→ Exercise
What number of lines in the records below hold the word "puzzles"? Give that number alone.

→ Records for this task
::::

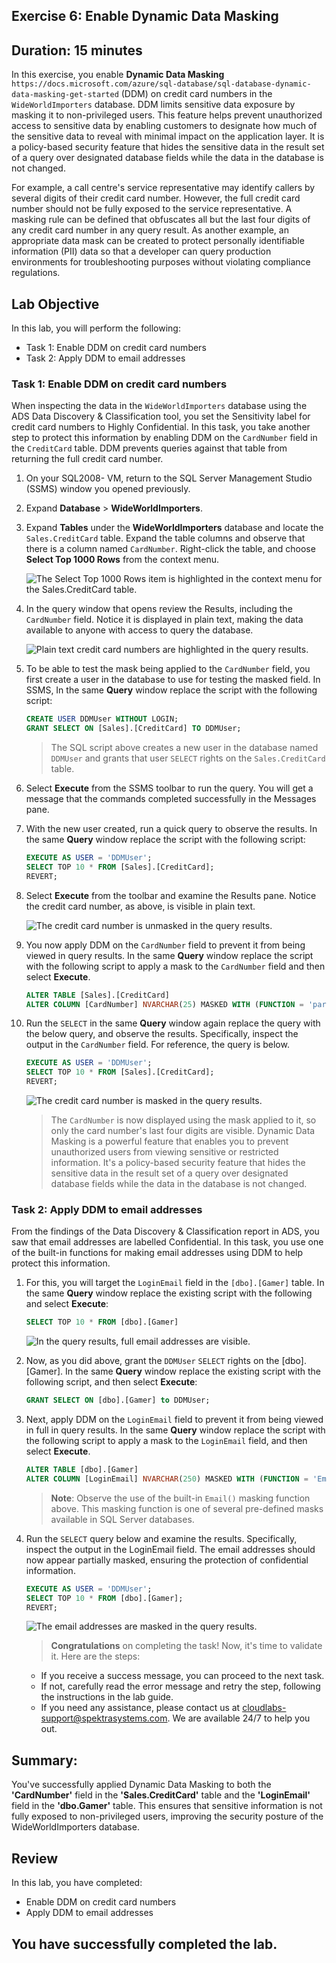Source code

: ## Exercise 6: Enable Dynamic Data Masking

## Duration: 15 minutes

In this exercise, you enable **Dynamic Data Masking** `https://docs.microsoft.com/azure/sql-database/sql-database-dynamic-data-masking-get-started` (DDM) on credit card numbers in the `WideWorldImporters` database. DDM limits sensitive data exposure by masking it to non-privileged users. This feature helps prevent unauthorized access to sensitive data by enabling customers to designate how much of the sensitive data to reveal with minimal impact on the application layer. It is a policy-based security feature that hides the sensitive data in the result set of a query over designated database fields while the data in the database is not changed.

For example, a call centre's service representative may identify callers by several digits of their credit card number. However, the full credit card number should not be fully exposed to the service representative. A masking rule can be defined that obfuscates all but the last four digits of any credit card number in any query result. As another example, an appropriate data mask can be created to protect personally identifiable information (PII) data so that a developer can query production environments for troubleshooting purposes without violating compliance regulations.


## Lab Objective

In this lab, you will perform the following:

- Task 1: Enable DDM on credit card numbers
- Task 2: Apply DDM to email addresses

### Task 1: Enable DDM on credit card numbers

When inspecting the data in the `WideWorldImporters` database using the ADS Data Discovery & Classification tool, you set the Sensitivity label for credit card numbers to Highly Confidential. In this task, you take another step to protect this information by enabling DDM on the `CardNumber` field in the `CreditCard` table. DDM prevents queries against that table from returning the full credit card number.

1. On your SQL2008-<inject key="Suffix" enableCopy="false"/> VM, return to the SQL Server Management Studio (SSMS) window you opened previously.

2. Expand **Database** > **WideWorldImporters<inject key="Suffix" enableCopy="false"/>**.

3. Expand **Tables** under the **WideWorldImporters<inject key="Suffix" enableCopy="false"/>** database and locate the `Sales.CreditCard` table. Expand the table 
   columns and observe that there is a column named `CardNumber`. Right-click the table, and choose **Select Top 1000 Rows** from the context menu.

     ![The Select Top 1000 Rows item is highlighted in the context menu for the Sales.CreditCard table.](media/ssms-sql-mi-credit-card-table-select.png)

4. In the query window that opens review the Results, including the `CardNumber` field. Notice it is displayed in plain text, making the data available to anyone with access to query the database.

   ![Plain text credit card numbers are highlighted in the query results.](media/ssms-sql-mi-credit-card-table-select-results.png "Results")

5. To be able to test the mask being applied to the `CardNumber` field, you first create a user in the database to use for testing the masked field. In SSMS, In the same **Query** window replace the script with the following script:

   ```SQL
   CREATE USER DDMUser WITHOUT LOGIN;
   GRANT SELECT ON [Sales].[CreditCard] TO DDMUser;
   ```

   > The SQL script above creates a new user in the database named `DDMUser` and grants that user `SELECT` rights on the `Sales.CreditCard` table.

6. Select **Execute** from the SSMS toolbar to run the query. You will get a message that the commands completed successfully in the Messages pane.

7. With the new user created, run a quick query to observe the results. In the same **Query** window replace the script with the following script:

   ```SQL
   EXECUTE AS USER = 'DDMUser';
   SELECT TOP 10 * FROM [Sales].[CreditCard];
   REVERT;
   ```

8. Select **Execute** from the toolbar and examine the Results pane. Notice the credit card number, as above, is visible in plain text.

   ![The credit card number is unmasked in the query results.](media/ssms-sql-mi-ddm-results-unmasked.png "Query results")

9. You now apply DDM on the `CardNumber` field to prevent it from being viewed in query results. In the same **Query** window replace the script with the following script to apply a mask to the `CardNumber` field and then select **Execute**.

   ```SQL
   ALTER TABLE [Sales].[CreditCard]
   ALTER COLUMN [CardNumber] NVARCHAR(25) MASKED WITH (FUNCTION = 'partial(0,"xxx-xxx-xxx-",4)')
   ```

10. Run the `SELECT` in the same **Query** window again replace the query with the below query, and observe the results. Specifically, inspect the output in the 
    `CardNumber` field. For reference, the query is below.

    ```SQL
    EXECUTE AS USER = 'DDMUser';
    SELECT TOP 10 * FROM [Sales].[CreditCard];
    REVERT;
    ```

    ![The credit card number is masked in the query results.](media/ssms-sql-mi-ddm-results-masked.png "Query results")

    > The `CardNumber` is now displayed using the mask applied to it, so only the card number's last four digits are visible. Dynamic Data Masking is a powerful feature that enables you to prevent unauthorized users from viewing sensitive or restricted information. It's a policy-based security feature that hides the sensitive data in the result set of a query over designated database fields while the data in the database is not changed.

### Task 2: Apply DDM to email addresses

From the findings of the Data Discovery & Classification report in ADS, you saw that email addresses are labelled Confidential. In this task, you use one of the built-in functions for making email addresses using DDM to help protect this information.

1. For this, you will target the `LoginEmail` field in the `[dbo].[Gamer]` table. In the same **Query** window replace the existing script with the following and select 
   **Execute**:

   ```SQL
   SELECT TOP 10 * FROM [dbo].[Gamer]
   ```

   ![In the query results, full email addresses are visible.](media/ddm-select-gamer-results.png "Query results")

2. Now, as you did above, grant the `DDMUser` `SELECT` rights on the [dbo].[Gamer]. In the same **Query** window replace the existing script with the following script, 
   and then select **Execute**:

   ```SQL
   GRANT SELECT ON [dbo].[Gamer] to DDMUser;
   ```

3. Next, apply DDM on the `LoginEmail` field to prevent it from being viewed in full in query results. In the same **Query** window replace the script with the following 
   script to apply a mask to the `LoginEmail` field, and then select **Execute**.

   ```SQL
   ALTER TABLE [dbo].[Gamer]
   ALTER COLUMN [LoginEmail] NVARCHAR(250) MASKED WITH (FUNCTION = 'Email()');
   ```

   > **Note**: Observe the use of the built-in `Email()` masking function above. This masking function is one of several pre-defined masks available in SQL Server databases.

4. Run the `SELECT` query below and examine the results. Specifically, inspect the output in the LoginEmail field. The email addresses should now appear partially masked, ensuring the protection of confidential information.

   ```SQL
   EXECUTE AS USER = 'DDMUser';
   SELECT TOP 10 * FROM [dbo].[Gamer];
   REVERT;
   ```

   ![The email addresses are masked in the query results.](media/ddm-select-gamer-results-masked.png "Query results")


    > **Congratulations** on completing the task! Now, it's time to validate it. Here are the steps:
    - If you receive a success message, you can proceed to the next task.
    - If not, carefully read the error message and retry the step, following the instructions in the lab guide.
    - If you need any assistance, please contact us at cloudlabs-support@spektrasystems.com. We are available 24/7 to help you out.
    
<validation step="1b4769fd-cfc8-47f0-b2a1-8f1790f17adc" />

## Summary:
You've successfully applied Dynamic Data Masking to both the **'CardNumber'** field in the **'Sales.CreditCard'** table and the **'LoginEmail'** field in the **'dbo.Gamer'** table. This ensures that sensitive information is not fully exposed to non-privileged users, improving the security posture of the WideWorldImporters database.

## Review 
In this lab, you have completed:

- Enable DDM on credit card numbers
- Apply DDM to email addresses

## You have successfully completed the lab.
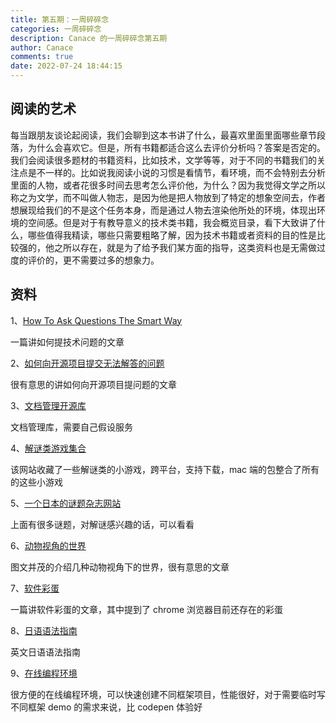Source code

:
```yaml
---
title: 第五期：一周碎碎念
categories: 一周碎碎念
description: Canace 的一周碎碎念第五期
author: Canace
comments: true
date: 2022-07-24 18:44:15
---
```

## 阅读的艺术

每当跟朋友谈论起阅读，我们会聊到这本书讲了什么，最喜欢里面里面哪些章节段落，为什么会喜欢它。但是，所有书籍都适合这么去评价分析吗？答案是否定的。我们会阅读很多题材的书籍资料，比如技术，文学等等，对于不同的书籍我们的关注点是不一样的。比如说我阅读小说的习惯是看情节，看环境，而不会特别去分析里面的人物，或者花很多时间去思考怎么评价他，为什么？因为我觉得文学之所以称之为文学，而不叫做人物志，是因为他是把人物放到了特定的想象空间去，作者想展现给我们的不是这个任务本身，而是通过人物去渲染他所处的环境，体现出环境的空间感。但是对于有教导意义的技术类书籍，我会概览目录，看下大致讲了什么，哪些值得我精读，哪些只需要粗略了解，因为技术书籍或者资料的目的性是比较强的，他之所以存在，就是为了给予我们某方面的指导，这类资料也是无需做过度的评价的，更不需要过多的想象力。

## 资料

1、[How To Ask Questions The Smart Way](http://www.catb.org/~esr/faqs/smart-questions.html)

一篇讲如何提技术问题的文章

2、[如何向开源项目提交无法解答的问题](https://zhuanlan.zhihu.com/p/25795393)

很有意思的讲如何向开源项目提问题的文章

3、[文档管理开源库](https://github.com/paperless-ngx/paperless-ngx)

文档管理库，需要自己假设服务

4、[解谜类游戏集合](https://www.chiark.greenend.org.uk/~sgtatham/puzzles/)

该网站收藏了一些解谜类的小游戏，跨平台，支持下载，mac 端的包整合了所有的这些小游戏

5、[一个日本的谜题杂志网站](https://www.nikoli.co.jp/en/puzzles/)

上面有很多谜题，对解谜感兴趣的话，可以看看

6、[动物视角的世界](https://www.nhm.ac.uk/discover/how-do-other-animals-see-the-world.html)

图文并茂的介绍几种动物视角下的世界，很有意思的文章

7、[软件彩蛋](https://queue.acm.org/detail.cfm?id=3534857&doi=10.1145%2F3534857)

一篇讲软件彩蛋的文章，其中提到了 chrome 浏览器目前还存在的彩蛋

8、[日语语法指南](https://guidetojapanese.org/learn/grammar)

英文日语语法指南

9、[在线编程环境](https://stackblitz.com/)

很方便的在线编程环境，可以快速创建不同框架项目，性能很好，对于需要临时写不同框架 demo 的需求来说，比 codepen 体验好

::::

→ Exercise solution
2